Set down exactly the lines that run from the line with "de permisos mínimo</span><span" to the end of the data, and nothing else.

----- Data provided -----

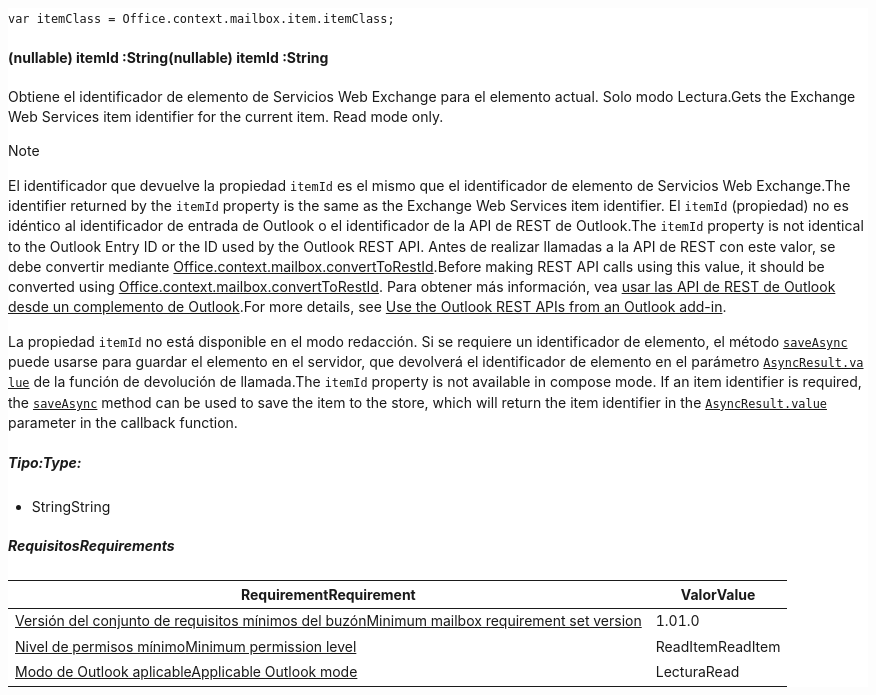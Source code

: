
 ```
var itemClass = Office.context.mailbox.item.itemClass;
```

#### <a name="nullable-itemid-string"></a><span data-ttu-id="52f9e-310">(nullable) itemId :String</span><span class="sxs-lookup"><span data-stu-id="52f9e-310">(nullable) itemId :String</span></span>

<span data-ttu-id="52f9e-p117">Obtiene el identificador de elemento de Servicios Web Exchange para el elemento actual. Solo modo Lectura.</span><span class="sxs-lookup"><span data-stu-id="52f9e-p117">Gets the Exchange Web Services item identifier for the current item. Read mode only.</span></span>

> [!NOTE]
> <span data-ttu-id="52f9e-313">El identificador que devuelve la propiedad `itemId` es el mismo que el identificador de elemento de Servicios Web Exchange.</span><span class="sxs-lookup"><span data-stu-id="52f9e-313">The identifier returned by the `itemId` property is the same as the Exchange Web Services item identifier.</span></span> <span data-ttu-id="52f9e-314">El `itemId` (propiedad) no es idéntico al identificador de entrada de Outlook o el identificador de la API de REST de Outlook.</span><span class="sxs-lookup"><span data-stu-id="52f9e-314">The `itemId` property is not identical to the Outlook Entry ID or the ID used by the Outlook REST API.</span></span> <span data-ttu-id="52f9e-315">Antes de realizar llamadas a la API de REST con este valor, se debe convertir mediante [Office.context.mailbox.convertToRestId](office.context.mailbox.md#converttorestiditemid-restversion--string).</span><span class="sxs-lookup"><span data-stu-id="52f9e-315">Before making REST API calls using this value, it should be converted using [Office.context.mailbox.convertToRestId](office.context.mailbox.md#converttorestiditemid-restversion--string).</span></span> <span data-ttu-id="52f9e-316">Para obtener más información, vea [usar las API de REST de Outlook desde un complemento de Outlook](https://docs.microsoft.com/outlook/add-ins/use-rest-api#get-the-item-id).</span><span class="sxs-lookup"><span data-stu-id="52f9e-316">For more details, see [Use the Outlook REST APIs from an Outlook add-in](https://docs.microsoft.com/outlook/add-ins/use-rest-api#get-the-item-id).</span></span>

<span data-ttu-id="52f9e-p119">La propiedad `itemId` no está disponible en el modo redacción. Si se requiere un identificador de elemento, el método [`saveAsync`](#saveasyncoptions-callback) puede usarse para guardar el elemento en el servidor, que devolverá el identificador de elemento en el parámetro [`AsyncResult.value`](/javascript/api/office/office.asyncresult) de la función de devolución de llamada.</span><span class="sxs-lookup"><span data-stu-id="52f9e-p119">The `itemId` property is not available in compose mode. If an item identifier is required, the [`saveAsync`](#saveasyncoptions-callback) method can be used to save the item to the store, which will return the item identifier in the [`AsyncResult.value`](/javascript/api/office/office.asyncresult) parameter in the callback function.</span></span>

##### <a name="type"></a><span data-ttu-id="52f9e-319">Tipo:</span><span class="sxs-lookup"><span data-stu-id="52f9e-319">Type:</span></span>

*   <span data-ttu-id="52f9e-320">String</span><span class="sxs-lookup"><span data-stu-id="52f9e-320">String</span></span>

##### <a name="requirements"></a><span data-ttu-id="52f9e-321">Requisitos</span><span class="sxs-lookup"><span data-stu-id="52f9e-321">Requirements</span></span>

|<span data-ttu-id="52f9e-322">Requirement</span><span class="sxs-lookup"><span data-stu-id="52f9e-322">Requirement</span></span>| <span data-ttu-id="52f9e-323">Valor</span><span class="sxs-lookup"><span data-stu-id="52f9e-323">Value</span></span>|
|---|---|
|[<span data-ttu-id="52f9e-324">Versión del conjunto de requisitos mínimos del buzón</span><span class="sxs-lookup"><span data-stu-id="52f9e-324">Minimum mailbox requirement set version</span></span>](/javascript/office/requirement-sets/outlook-api-requirement-sets)| <span data-ttu-id="52f9e-325">1.0</span><span class="sxs-lookup"><span data-stu-id="52f9e-325">1.0</span></span>|
|[<span data-ttu-id="52f9e-326">Nivel de permisos mínimo</span><span class="sxs-lookup"><span data-stu-id="52f9e-326">Minimum permission level</span></span>](https://docs.microsoft.com/outlook/add-ins/understanding-outlook-add-in-permissions)| <span data-ttu-id="52f9e-327">ReadItem</span><span class="sxs-lookup"><span data-stu-id="52f9e-327">ReadItem</span></span>|
|[<span data-ttu-id="52f9e-328">Modo de Outlook aplicable</span><span class="sxs-lookup"><span data-stu-id="52f9e-328">Applicable Outlook mode</span></span>](https://docs.microsoft.com/outlook/add-ins/#extension-points)| <span data-ttu-id="52f9e-329">Lectura</span><span class="sxs-lookup"><span data-stu-id="52f9e-329">Read</span></span>|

-----

Your solution
|[<span data-ttu-id="52f9e-326">Nivel de permisos mínimo</span><span class="sxs-lookup"><span data-stu-id="52f9e-326">Minimum permission level</span></span>](https://docs.microsoft.com/outlook/add-ins/understanding-outlook-add-in-permissions)| <span data-ttu-id="52f9e-327">ReadItem</span><span class="sxs-lookup"><span data-stu-id="52f9e-327">ReadItem</span></span>|
|[<span data-ttu-id="52f9e-328">Modo de Outlook aplicable</span><span class="sxs-lookup"><span data-stu-id="52f9e-328">Applicable Outlook mode</span></span>](https://docs.microsoft.com/outlook/add-ins/#extension-points)| <span data-ttu-id="52f9e-329">Lectura</span><span class="sxs-lookup"><span data-stu-id="52f9e-329">Read</span></span>|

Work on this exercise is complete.